Easy to parse output messages

smd-pull and smd-push prefix all error messages with ERROR:, but what follows is meant to be read by a human being. To make other tools able to parse and react to error messages, a more formal output is given. A single line, prefixed with TAGS: is output if requested (-v option). It can be followed by error:: or stats::, that denote an error message or a statistical one respectively. Then a list of improperly called tags is output. Their meaning should be easy to guess.

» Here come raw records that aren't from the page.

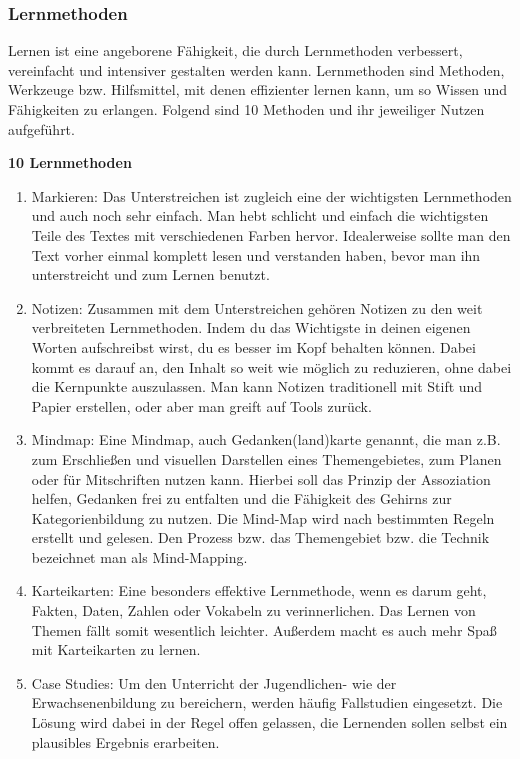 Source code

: \subsubsection{Lernmethoden}

Lernen ist eine angeborene Fähigkeit, die durch Lernmethoden verbessert, vereinfacht und intensiver gestalten werden kann. Lernmethoden sind Methoden, Werkzeuge bzw. Hilfsmittel, mit denen effizienter lernen kann, um so Wissen und Fähigkeiten zu erlangen. Folgend sind 10 Methoden und ihr jeweiliger Nutzen aufgeführt.

{\bf 10 Lernmethoden}\\
\begin{enumerate}
	\item Markieren: Das Unterstreichen ist zugleich eine der wichtigsten Lernmethoden und auch noch sehr einfach. Man hebt schlicht und einfach die wichtigsten Teile des Textes mit verschiedenen Farben hervor. Idealerweise sollte man den Text vorher einmal komplett lesen und verstanden haben, bevor man ihn unterstreicht und zum Lernen benutzt.
	\item Notizen: Zusammen mit dem Unterstreichen gehören Notizen zu den weit verbreiteten Lernmethoden. Indem du das Wichtigste in deinen eigenen Worten aufschreibst wirst, du es besser im Kopf behalten können. Dabei kommt es darauf an, den Inhalt so weit wie möglich zu reduzieren, ohne dabei die Kernpunkte auszulassen.  Man kann Notizen traditionell mit Stift und Papier erstellen, oder aber man greift auf Tools zurück.
	\item Mindmap: Eine Mindmap, auch Gedanken(land)karte genannt, die man z.B. zum Erschließen und visuellen Darstellen eines Themengebietes, zum Planen oder für Mitschriften nutzen kann. Hierbei soll das Prinzip der Assoziation helfen, Gedanken frei zu entfalten und die Fähigkeit des Gehirns zur Kategorienbildung zu nutzen. Die Mind-Map wird nach bestimmten Regeln erstellt und gelesen. Den Prozess bzw. das Themengebiet bzw. die Technik bezeichnet man als Mind-Mapping.
	\item Karteikarten: Eine besonders effektive Lernmethode, wenn es darum geht, Fakten, Daten, Zahlen oder Vokabeln zu verinnerlichen. Das Lernen von Themen fällt somit wesentlich leichter. Außerdem macht es auch mehr Spaß mit Karteikarten zu lernen.
	\item Case Studies: Um den Unterricht der Jugendlichen- wie der Erwachsenenbildung zu bereichern, werden häufig Fallstudien eingesetzt. 
Die Lösung wird dabei in der Regel offen gelassen, die Lernenden sollen selbst ein plausibles Ergebnis erarbeiten. 

\end{enumerate}
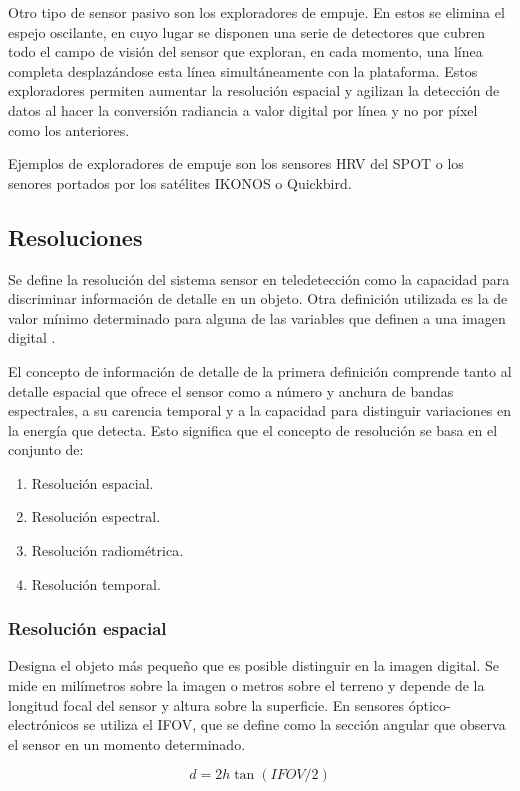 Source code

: Otro tipo de sensor pasivo son los exploradores de empuje. En estos se elimina el espejo oscilante, en cuyo lugar se disponen una serie de detectores que cubren todo el campo de visión del sensor que exploran, en cada momento, una línea completa desplazándose esta línea simultáneamente con la plataforma. Estos exploradores permiten aumentar la resolución espacial y agilizan la detección de datos al hacer la conversión radiancia a valor digital por línea y no por píxel como los anteriores.%

Ejemplos de exploradores de empuje son los sensores \ac{HRV} del SPOT o los senores portados por los satélites IKONOS o Quickbird.

\subsection{Resoluciones}
Se define la resolución del sistema sensor en teledetección como la capacidad para discriminar información de detalle en un objeto. Otra definición utilizada es la de valor mínimo determinado para alguna de las variables que definen a una imagen digital \citep{chuvieco2002teledeteccion} .%

El concepto de información de detalle de la primera definición comprende tanto al detalle espacial que ofrece el sensor como a número y anchura de bandas espectrales, a su carencia temporal y a la capacidad para distinguir variaciones en la energía que detecta. Esto significa que el concepto de resolución se basa en el conjunto de:
\begin{enumerate}
	\item Resolución espacial.
	\item Resolución espectral.
	\item Resolución radiométrica.
	\item Resolución temporal.
\end{enumerate}

\subsubsection{Resolución espacial}
Designa el objeto más pequeño que es posible distinguir en la imagen digital. Se mide en milímetros sobre la imagen o metros sobre el terreno y depende de la longitud focal del sensor y altura sobre la superficie. En sensores óptico-electrónicos se utiliza el \ac{IFOV}, que se define como la sección angular que observa el sensor en un momento determinado.

\begin{equation}
	d=2h\tan(IFOV/2)
	\label{eq:res_esp}
\end{equation}

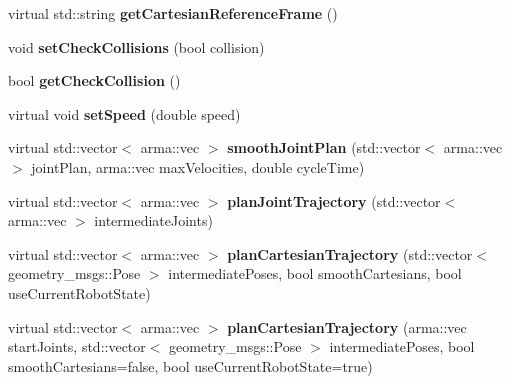 \begin{DoxyCompactItemize}
\item 
virtual std\+::string {\bfseries get\+Cartesian\+Reference\+Frame} ()\hypertarget{classkukadu_1_1CachedPlanner_a836c9f6f1ab03859e4348243d44e71a2}{}\label{classkukadu_1_1CachedPlanner_a836c9f6f1ab03859e4348243d44e71a2}

\item 
void {\bfseries set\+Check\+Collisions} (bool collision)\hypertarget{classkukadu_1_1CachedPlanner_a0138d95efdd1741168de95f5cdaace35}{}\label{classkukadu_1_1CachedPlanner_a0138d95efdd1741168de95f5cdaace35}

\item 
bool {\bfseries get\+Check\+Collision} ()\hypertarget{classkukadu_1_1CachedPlanner_aa26b96b8e0dbd4190c6126aa417e6b73}{}\label{classkukadu_1_1CachedPlanner_aa26b96b8e0dbd4190c6126aa417e6b73}

\item 
virtual void {\bfseries set\+Speed} (double speed)\hypertarget{classkukadu_1_1CachedPlanner_ad1e90b2f4b34e83a8c04644fa4d676a3}{}\label{classkukadu_1_1CachedPlanner_ad1e90b2f4b34e83a8c04644fa4d676a3}

\item 
virtual std\+::vector$<$ arma\+::vec $>$ {\bfseries smooth\+Joint\+Plan} (std\+::vector$<$ arma\+::vec $>$ joint\+Plan, arma\+::vec max\+Velocities, double cycle\+Time)\hypertarget{classkukadu_1_1CachedPlanner_ad09864c1ca8950ecc3dbf2170772f074}{}\label{classkukadu_1_1CachedPlanner_ad09864c1ca8950ecc3dbf2170772f074}

\item 
virtual std\+::vector$<$ arma\+::vec $>$ {\bfseries plan\+Joint\+Trajectory} (std\+::vector$<$ arma\+::vec $>$ intermediate\+Joints)\hypertarget{classkukadu_1_1CachedPlanner_a371489e4e0ff35a1a832aed99dea7f79}{}\label{classkukadu_1_1CachedPlanner_a371489e4e0ff35a1a832aed99dea7f79}

\item 
virtual std\+::vector$<$ arma\+::vec $>$ {\bfseries plan\+Cartesian\+Trajectory} (std\+::vector$<$ geometry\+\_\+msgs\+::\+Pose $>$ intermediate\+Poses, bool smooth\+Cartesians, bool use\+Current\+Robot\+State)\hypertarget{classkukadu_1_1CachedPlanner_a9f818e9573e71ac96cb057e43c42390e}{}\label{classkukadu_1_1CachedPlanner_a9f818e9573e71ac96cb057e43c42390e}

\item 
virtual std\+::vector$<$ arma\+::vec $>$ {\bfseries plan\+Cartesian\+Trajectory} (arma\+::vec start\+Joints, std\+::vector$<$ geometry\+\_\+msgs\+::\+Pose $>$ intermediate\+Poses, bool smooth\+Cartesians=false, bool use\+Current\+Robot\+State=true)\hypertarget{classkukadu_1_1CachedPlanner_af918e17fb32fb725d11d8f8083b019d3}{}\label{classkukadu_1_1CachedPlanner_af918e17fb32fb725d11d8f8083b019d3}

\end{DoxyCompactItemize}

<M>    ::= "error::" <ET> | "stats::" <ST> | "stats::" <DR>
<ET>   ::= "context(" <STR> ")" 
           "probable-cause(" <STR> ")"
           "human-intervention(" <HI> ")"
           <SA>
<SA>   ::= | "suggested-actions(" <ACTS> ")"
<STR>  ::= `[^)]+`
<HI>   ::= "necessary" | "avoidable"
<ACT>  ::= <A> | <A> <ACTS>
<A>    ::= "run(" <STR> ")" 
        |  "display-mail(" <STR> ")" 
        |  "display-permissions(" <STR> ")"
<ST>   ::= "new-mails(" <NUM> ")" <SPC>
           "del-mails(" <NUM> ")" <SPC>
           "bytes-received(" <NUM> ")" <SPC>
           "xdelta-received(" <NUM> ")" <SPC>
           "xdelta-received(" <NUM> ")"
<DR>   ::= "mail-transferred(" <ML> ")"
<ML>   ::= <STR> | <STR> " , " <ML>
<NUM>  ::= `[0-9]+`
<SPC>  ::= ` *,? *`